## TASK
Each word in the data below should be copied exactly; the images should not.

= Beginning of Section =

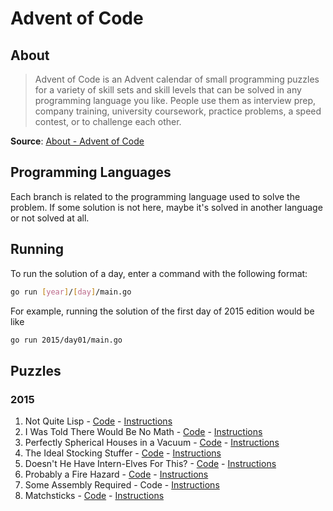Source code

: # Advent of Code

## About

> Advent of Code is an Advent calendar of small programming puzzles for a
> variety of skill sets and skill levels that can be solved in any programming
> language you like. People use them as interview prep, company training,
> university coursework, practice problems, a speed contest, or to challenge
> each other.

**Source**: [About - Advent of Code](https://adventofcode.com/2024/about)

## Programming Languages

Each branch is related to the programming language used to solve the problem. If
some solution is not here, maybe it's solved in another language or not solved
at all.

## Running

To run the solution of a day, enter a command with the following format:

```bash
go run [year]/[day]/main.go
```

For example, running the solution of the first day of 2015 edition would be like

```bash
go run 2015/day01/main.go
```

## Puzzles

### 2015

1. Not Quite Lisp - [Code](2015/day01/main.go) -
   [Instructions](https://adventofcode.com/2015/day/1)
2. I Was Told There Would Be No Math - [Code](2015/day02/main.go) -
   [Instructions](https://adventofcode.com/2015/day/2)
3. Perfectly Spherical Houses in a Vacuum - [Code](2015/day03/main.go) -
   [Instructions](https://adventofcode.com/2015/day/3)
4. The Ideal Stocking Stuffer - [Code](2015/day04/main.go) -
   [Instructions](https://adventofcode.com/2015/day/4)
5. Doesn't He Have Intern-Elves For This? - [Code](2015/day05/main.go) -
   [Instructions](https://adventofcode.com/2015/day/5)
6. Probably a Fire Hazard - [Code](2015/day06/main.go) -
   [Instructions](https://adventofcode.com/2015/day/6)
7. Some Assembly Required - Code -
   [Instructions](https://adventofcode.com/2015/day/7)
8. Matchsticks - [Code](2015/day08/main.go) -
   [Instructions](https://adventofcode.com/2015/day/8)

= End of Section =

## SOLUTION TO THIS PROBLEM
Source code

: # Advent of Code

## About

> Advent of Code is an Advent calendar of small programming puzzles for a
> variety of skill sets and skill levels that can be solved in any programming
> language you like. People use them as interview prep, company training,
> university coursework, practice problems, a speed contest, or to challenge
> each other.

**Source**: [About - Advent of Code](https://adventofcode.com/2024/about)

## Programming Languages

Each branch is related to the programming language used to solve the problem. If
some solution is not here, maybe it's solved in another language or not solved
at all.

## Running

To run the solution of a day, enter a command with the following format:

```bash
go run [year]/[day]/main.go
```

For example, running the solution of the first day of 2015 edition would be like

```bash
go run 2015/day01/main.go
```

## Puzzles

### 2015

1. Not Quite Lisp - [Code](2015/day01/main.go) -
   [Instructions](https://adventofcode.com/2015/day/1)
2. I Was Told There Would Be No Math - [Code](2015/day02/main.go) -
   [Instructions](https://adventofcode.com/2015/day/2)
3. Perfectly Spherical Houses in a Vacuum - [Code](2015/day03/main.go) -
   [Instructions](https://adventofcode.com/2015/day/3)
4. The Ideal Stocking Stuffer - [Code](2015/day04/main.go) -
   [Instructions](https://adventofcode.com/2015/day/4)
5. Doesn't He Have Intern-Elves For This? - [Code](2015/day05/main.go) -
   [Instructions](https://adventofcode.com/2015/day/5)
6. Probably a Fire Hazard - [Code](2015/day06/main.go) -
   [Instructions](https://adventofcode.com/2015/day/6)
7. Some Assembly Required - Code -
   [Instructions](https://adventofcode.com/2015/day/7)
8. Matchsticks - [Code](2015/day08/main.go) -
   [Instructions](https://adventofcode.com/2015/day/8)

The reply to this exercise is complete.